Extracted records:

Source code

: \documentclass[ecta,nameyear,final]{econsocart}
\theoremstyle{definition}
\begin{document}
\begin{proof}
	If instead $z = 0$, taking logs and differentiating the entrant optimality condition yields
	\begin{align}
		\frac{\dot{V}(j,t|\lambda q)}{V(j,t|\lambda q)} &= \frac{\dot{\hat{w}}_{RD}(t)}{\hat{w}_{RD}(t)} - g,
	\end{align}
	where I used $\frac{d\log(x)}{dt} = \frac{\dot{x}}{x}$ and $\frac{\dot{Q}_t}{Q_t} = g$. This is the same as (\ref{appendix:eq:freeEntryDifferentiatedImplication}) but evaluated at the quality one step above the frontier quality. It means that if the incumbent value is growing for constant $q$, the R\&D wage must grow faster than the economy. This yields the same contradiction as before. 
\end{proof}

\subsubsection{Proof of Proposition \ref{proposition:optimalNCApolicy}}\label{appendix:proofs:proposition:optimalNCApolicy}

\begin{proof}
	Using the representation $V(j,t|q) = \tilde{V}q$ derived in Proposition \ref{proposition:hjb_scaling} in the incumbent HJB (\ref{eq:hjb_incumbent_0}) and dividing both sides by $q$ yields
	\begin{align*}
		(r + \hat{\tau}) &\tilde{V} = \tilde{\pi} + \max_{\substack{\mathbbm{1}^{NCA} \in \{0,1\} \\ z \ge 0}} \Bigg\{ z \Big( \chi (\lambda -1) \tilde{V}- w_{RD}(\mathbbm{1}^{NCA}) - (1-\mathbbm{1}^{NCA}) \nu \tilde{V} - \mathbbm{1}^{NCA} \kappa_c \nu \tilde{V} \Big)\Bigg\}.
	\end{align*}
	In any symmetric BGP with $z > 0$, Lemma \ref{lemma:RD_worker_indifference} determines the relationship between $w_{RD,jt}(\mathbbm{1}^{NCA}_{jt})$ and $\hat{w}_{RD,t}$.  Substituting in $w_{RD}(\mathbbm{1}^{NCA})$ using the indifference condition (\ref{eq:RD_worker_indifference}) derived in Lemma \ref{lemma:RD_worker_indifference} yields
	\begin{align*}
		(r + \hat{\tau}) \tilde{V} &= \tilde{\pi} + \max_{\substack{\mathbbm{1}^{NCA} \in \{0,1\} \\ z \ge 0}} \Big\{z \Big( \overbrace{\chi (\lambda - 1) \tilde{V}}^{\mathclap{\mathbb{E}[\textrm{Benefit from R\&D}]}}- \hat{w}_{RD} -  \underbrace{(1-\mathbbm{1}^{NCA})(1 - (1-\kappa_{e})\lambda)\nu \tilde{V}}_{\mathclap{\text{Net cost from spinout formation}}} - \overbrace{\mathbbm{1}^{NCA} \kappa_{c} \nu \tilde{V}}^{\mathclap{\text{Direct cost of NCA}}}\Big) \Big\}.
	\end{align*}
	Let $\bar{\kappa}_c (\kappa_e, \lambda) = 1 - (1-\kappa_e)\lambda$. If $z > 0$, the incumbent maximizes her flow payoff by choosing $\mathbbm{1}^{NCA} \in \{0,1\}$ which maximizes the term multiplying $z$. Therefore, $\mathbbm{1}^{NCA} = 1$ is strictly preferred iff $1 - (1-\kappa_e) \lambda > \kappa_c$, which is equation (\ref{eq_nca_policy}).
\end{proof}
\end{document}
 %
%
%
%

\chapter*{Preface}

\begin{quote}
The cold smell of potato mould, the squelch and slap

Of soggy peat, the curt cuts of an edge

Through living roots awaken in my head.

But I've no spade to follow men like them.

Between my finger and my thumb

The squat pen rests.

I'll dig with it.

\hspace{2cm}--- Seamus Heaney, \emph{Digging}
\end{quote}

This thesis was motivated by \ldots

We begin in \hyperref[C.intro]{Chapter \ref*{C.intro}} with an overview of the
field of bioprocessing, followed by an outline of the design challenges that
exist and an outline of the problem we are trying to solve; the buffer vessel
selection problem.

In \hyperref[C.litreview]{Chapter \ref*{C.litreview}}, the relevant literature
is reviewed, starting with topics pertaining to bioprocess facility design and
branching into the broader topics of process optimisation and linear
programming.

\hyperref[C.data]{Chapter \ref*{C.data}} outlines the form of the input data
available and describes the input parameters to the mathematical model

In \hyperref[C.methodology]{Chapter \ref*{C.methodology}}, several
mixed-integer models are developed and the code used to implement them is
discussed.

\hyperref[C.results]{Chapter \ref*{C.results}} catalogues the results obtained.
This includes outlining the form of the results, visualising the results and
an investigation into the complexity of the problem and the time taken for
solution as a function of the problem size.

---

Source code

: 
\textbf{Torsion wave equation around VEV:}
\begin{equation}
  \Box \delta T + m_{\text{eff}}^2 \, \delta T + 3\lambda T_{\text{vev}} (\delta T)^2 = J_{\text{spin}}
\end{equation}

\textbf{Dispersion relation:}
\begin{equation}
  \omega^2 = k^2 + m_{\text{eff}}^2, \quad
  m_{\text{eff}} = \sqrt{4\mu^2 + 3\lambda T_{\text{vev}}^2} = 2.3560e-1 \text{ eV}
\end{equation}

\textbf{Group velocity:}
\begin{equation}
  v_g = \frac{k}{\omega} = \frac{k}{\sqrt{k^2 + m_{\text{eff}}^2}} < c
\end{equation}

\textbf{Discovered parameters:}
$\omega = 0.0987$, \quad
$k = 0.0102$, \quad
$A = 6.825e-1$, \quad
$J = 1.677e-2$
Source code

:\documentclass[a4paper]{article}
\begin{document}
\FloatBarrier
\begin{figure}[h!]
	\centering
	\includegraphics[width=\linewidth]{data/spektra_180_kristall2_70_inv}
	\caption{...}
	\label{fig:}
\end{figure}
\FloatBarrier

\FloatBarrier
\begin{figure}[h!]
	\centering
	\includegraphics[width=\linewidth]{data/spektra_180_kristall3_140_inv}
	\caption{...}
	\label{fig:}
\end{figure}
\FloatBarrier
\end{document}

==

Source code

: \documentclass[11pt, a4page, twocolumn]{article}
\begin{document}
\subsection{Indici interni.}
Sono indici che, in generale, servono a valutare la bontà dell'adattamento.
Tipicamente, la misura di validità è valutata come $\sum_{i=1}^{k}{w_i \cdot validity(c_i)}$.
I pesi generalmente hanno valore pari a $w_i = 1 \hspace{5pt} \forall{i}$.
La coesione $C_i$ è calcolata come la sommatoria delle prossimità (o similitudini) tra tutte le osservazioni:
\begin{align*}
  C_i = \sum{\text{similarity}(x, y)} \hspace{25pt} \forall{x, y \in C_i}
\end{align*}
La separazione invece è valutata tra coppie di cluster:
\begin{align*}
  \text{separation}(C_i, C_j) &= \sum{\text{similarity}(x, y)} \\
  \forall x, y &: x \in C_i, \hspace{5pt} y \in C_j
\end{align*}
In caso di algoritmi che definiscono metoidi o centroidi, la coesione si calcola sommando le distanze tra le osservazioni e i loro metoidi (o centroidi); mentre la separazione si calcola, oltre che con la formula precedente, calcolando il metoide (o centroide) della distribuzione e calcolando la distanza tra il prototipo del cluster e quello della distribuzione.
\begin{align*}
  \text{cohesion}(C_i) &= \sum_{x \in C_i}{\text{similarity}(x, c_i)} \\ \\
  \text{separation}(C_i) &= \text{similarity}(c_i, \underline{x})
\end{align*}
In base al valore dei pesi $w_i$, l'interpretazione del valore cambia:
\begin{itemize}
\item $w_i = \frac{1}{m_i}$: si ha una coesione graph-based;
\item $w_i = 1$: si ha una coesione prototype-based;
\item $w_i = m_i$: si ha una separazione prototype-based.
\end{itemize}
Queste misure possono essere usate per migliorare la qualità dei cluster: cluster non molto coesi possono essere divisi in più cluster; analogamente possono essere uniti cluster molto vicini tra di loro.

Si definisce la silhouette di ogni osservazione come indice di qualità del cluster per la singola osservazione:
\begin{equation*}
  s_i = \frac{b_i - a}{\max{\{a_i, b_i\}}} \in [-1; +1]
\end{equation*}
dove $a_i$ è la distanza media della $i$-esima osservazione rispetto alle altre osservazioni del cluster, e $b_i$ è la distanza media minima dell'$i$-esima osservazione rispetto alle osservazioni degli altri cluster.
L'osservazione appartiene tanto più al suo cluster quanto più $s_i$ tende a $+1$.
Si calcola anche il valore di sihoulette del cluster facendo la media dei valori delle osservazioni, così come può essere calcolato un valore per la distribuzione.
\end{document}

TASK PROMPT
Working from the records above, tally the lines that contain "problem" and give only the total.

EXERCISE RESPONSE
4